No company makes us feel less relevant as financial satirists than whatever WeWork is calling itself these days.
In anticipation of its very aggressive IPO, the real estate arbitrage play trussed-up as a tech unicorn that also invented the concept of self-pleasuring accounting has hit on a new plan to show everybody it doesn't have a spending problem:
WeWork Cos. has a plan to shore up confidence in its business before it goes public: offer billions of dollars in debt that would fund its growth until it can turn a profit.
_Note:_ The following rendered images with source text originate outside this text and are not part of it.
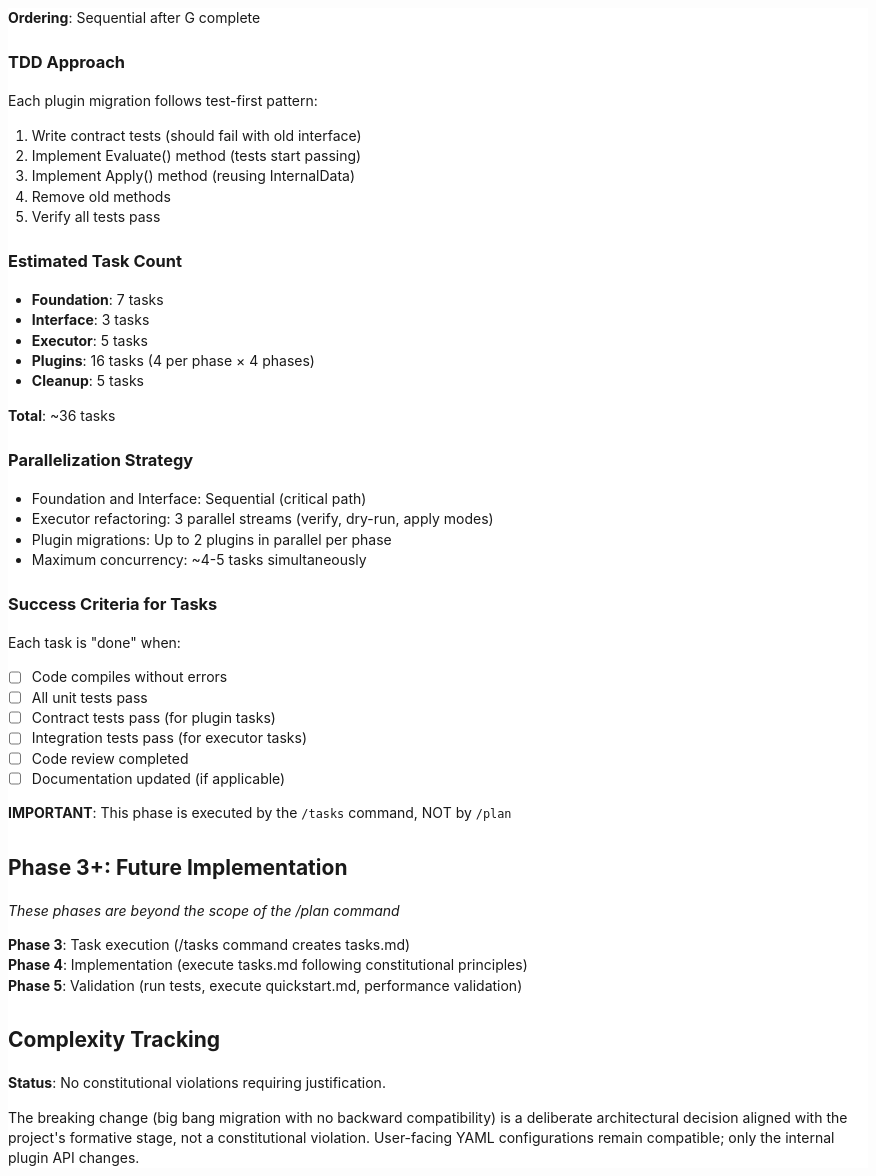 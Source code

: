 **Ordering**: Sequential after G complete

### TDD Approach

Each plugin migration follows test-first pattern:
1. Write contract tests (should fail with old interface)
2. Implement Evaluate() method (tests start passing)
3. Implement Apply() method (reusing InternalData)
4. Remove old methods
5. Verify all tests pass

### Estimated Task Count

- **Foundation**: 7 tasks
- **Interface**: 3 tasks  
- **Executor**: 5 tasks
- **Plugins**: 16 tasks (4 per phase × 4 phases)
- **Cleanup**: 5 tasks

**Total**: ~36 tasks

### Parallelization Strategy

- Foundation and Interface: Sequential (critical path)
- Executor refactoring: 3 parallel streams (verify, dry-run, apply modes)
- Plugin migrations: Up to 2 plugins in parallel per phase
- Maximum concurrency: ~4-5 tasks simultaneously

### Success Criteria for Tasks

Each task is "done" when:
- [ ] Code compiles without errors
- [ ] All unit tests pass
- [ ] Contract tests pass (for plugin tasks)
- [ ] Integration tests pass (for executor tasks)
- [ ] Code review completed
- [ ] Documentation updated (if applicable)

**IMPORTANT**: This phase is executed by the `/tasks` command, NOT by `/plan`

## Phase 3+: Future Implementation
*These phases are beyond the scope of the /plan command*

**Phase 3**: Task execution (/tasks command creates tasks.md)  
**Phase 4**: Implementation (execute tasks.md following constitutional principles)  
**Phase 5**: Validation (run tests, execute quickstart.md, performance validation)

## Complexity Tracking

**Status**: No constitutional violations requiring justification.

The breaking change (big bang migration with no backward compatibility) is a deliberate architectural decision aligned with the project's formative stage, not a constitutional violation. User-facing YAML configurations remain compatible; only the internal plugin API changes.
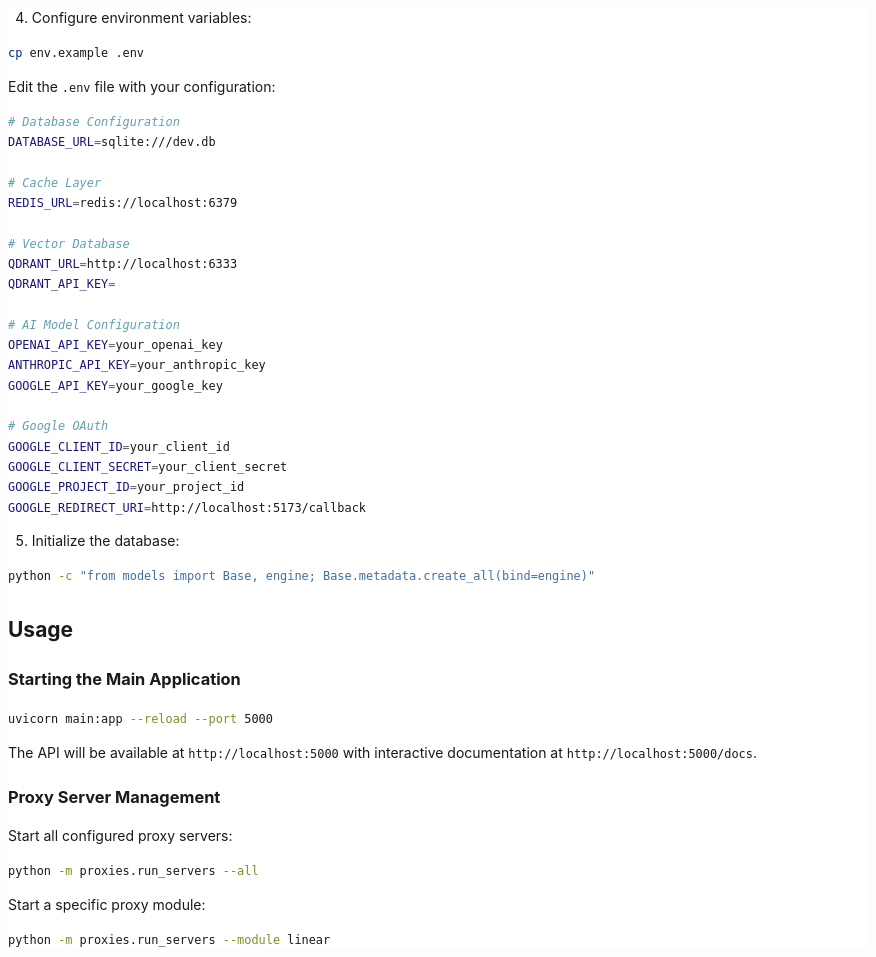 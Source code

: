 4. Configure environment variables:
```bash
cp env.example .env
```

Edit the `.env` file with your configuration:

```bash
# Database Configuration
DATABASE_URL=sqlite:///dev.db

# Cache Layer
REDIS_URL=redis://localhost:6379

# Vector Database
QDRANT_URL=http://localhost:6333
QDRANT_API_KEY=

# AI Model Configuration
OPENAI_API_KEY=your_openai_key
ANTHROPIC_API_KEY=your_anthropic_key
GOOGLE_API_KEY=your_google_key

# Google OAuth
GOOGLE_CLIENT_ID=your_client_id
GOOGLE_CLIENT_SECRET=your_client_secret
GOOGLE_PROJECT_ID=your_project_id
GOOGLE_REDIRECT_URI=http://localhost:5173/callback
```

5. Initialize the database:
```bash
python -c "from models import Base, engine; Base.metadata.create_all(bind=engine)"
```

## Usage

### Starting the Main Application

```bash
uvicorn main:app --reload --port 5000
```

The API will be available at `http://localhost:5000` with interactive documentation at `http://localhost:5000/docs`.

### Proxy Server Management

Start all configured proxy servers:
```bash
python -m proxies.run_servers --all
```

Start a specific proxy module:
```bash
python -m proxies.run_servers --module linear
```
The money-losing office-space manager is seeking to raise as much as $3 billion to $4 billion in coming months through a debt facility that could grow as big as $10 billion over the next several years, the people said. This debt offering would be independent of the money WeWork raises in its initial public offering and could even raise more money for the company than the IPO itself.
Yes, in order to show prospective investors that it can turn it a profit, WeWork is planning to float at least $4 billion in debt-equity so that those same people can then pretend that WeWork could conceptually turn a profit one day. And all that liquidity is now literally necessary because SoftBank backed out of the plan to give away all of its money at once and WeWork refuses to engage with the black magic of "Spending Less."
That is the plan, right?
The huge capital raise even before the IPO reflects the skepticism surrounding well-known companies like Lyft Inc. and Uber Technologies Inc. that have racked up steep losses and gone public with much fanfare but without much trading success. Both Lyft’s and Uber’s stock prices are below where they went public—and even further below lofty pre-IPO expectations of how high they could trade.
This is like watching an illusionist attempt to wow his audience immediately after asking them to pay a little more for their tickets...and then explicitly telling them that he needs the cash to make the next payment on his illusion machine.
Goldman Sachs Group Inc. and JPMorgan Chase & Co. are structuring and backing the deal, potentially along with other banks, the people said. WeWork Chief Executive Adam Neumann met in recent weeks with the banks’ CEOs, Jamie Dimon and David Solomon, to discuss this deal and the company’s IPO, people familiar with these discussions said.
Well, look at these two fucking hipsters. Has anyone on "Adult Wall Street" managed to just yell "Cut spending!" at Neumann?
The debt deal is designed to help WeWork showcase the value of its leases and the cash flows from them, some of the people said. It is also expected to show that profitability is something within the company’s control, these people said, because many of its individual properties are profitable and much of its loss-making comes from growth efforts.
If anything, this debt round is a huge opportunity for anyone who loves a chance to grab a little bond action on a pre-IPO company that's going to have a wacky-ass cost of capital and a solid enough chance of going t̶i̶t̶s̶ cold brew taps up that buying post-IPO equity would be malpractice.
WeWork is about to go public with almost $2 billion in annual losses and a surfeit of douche-chilly explanations as to why, and the best way it can think to show people that it knows how to handle money is to go $4 billion in debt just weeks before it goes public? We're going to need to rent a co-working space just to figure this plan out.